- Opening Delimiter -

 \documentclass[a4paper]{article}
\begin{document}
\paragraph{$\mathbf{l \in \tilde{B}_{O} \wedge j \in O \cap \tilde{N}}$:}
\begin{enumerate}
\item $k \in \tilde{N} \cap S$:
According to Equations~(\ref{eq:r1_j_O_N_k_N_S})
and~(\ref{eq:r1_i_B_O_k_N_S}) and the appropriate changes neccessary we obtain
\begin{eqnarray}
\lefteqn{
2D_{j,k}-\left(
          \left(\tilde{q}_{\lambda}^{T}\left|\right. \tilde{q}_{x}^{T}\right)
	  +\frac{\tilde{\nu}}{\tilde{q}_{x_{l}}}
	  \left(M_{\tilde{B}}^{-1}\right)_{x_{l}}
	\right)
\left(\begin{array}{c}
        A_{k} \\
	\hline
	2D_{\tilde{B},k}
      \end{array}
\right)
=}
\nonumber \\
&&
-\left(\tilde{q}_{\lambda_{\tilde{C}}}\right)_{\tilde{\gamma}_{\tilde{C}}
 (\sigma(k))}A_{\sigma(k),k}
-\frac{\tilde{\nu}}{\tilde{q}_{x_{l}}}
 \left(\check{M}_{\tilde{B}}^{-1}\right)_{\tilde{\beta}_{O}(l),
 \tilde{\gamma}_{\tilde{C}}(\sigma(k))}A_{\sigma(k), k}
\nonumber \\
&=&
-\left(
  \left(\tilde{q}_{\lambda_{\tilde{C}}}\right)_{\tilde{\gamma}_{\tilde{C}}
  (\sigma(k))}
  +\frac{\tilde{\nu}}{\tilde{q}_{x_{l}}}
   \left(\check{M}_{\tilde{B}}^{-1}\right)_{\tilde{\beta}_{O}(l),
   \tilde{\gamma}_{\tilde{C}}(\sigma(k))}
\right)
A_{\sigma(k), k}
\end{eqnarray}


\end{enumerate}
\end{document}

- Closing Delimiter -

Task item:
Every line in the records above with the string "right" in it should be shown.

Response box:
          \left(\tilde{q}_{\lambda}^{T}\left|\right. \tilde{q}_{x}^{T}\right)
	  \left(M_{\tilde{B}}^{-1}\right)_{x_{l}}
	\right)
\right)
-\left(\tilde{q}_{\lambda_{\tilde{C}}}\right)_{\tilde{\gamma}_{\tilde{C}}
 \left(\check{M}_{\tilde{B}}^{-1}\right)_{\tilde{\beta}_{O}(l),
  \left(\tilde{q}_{\lambda_{\tilde{C}}}\right)_{\tilde{\gamma}_{\tilde{C}}
   \left(\check{M}_{\tilde{B}}^{-1}\right)_{\tilde{\beta}_{O}(l),
\right)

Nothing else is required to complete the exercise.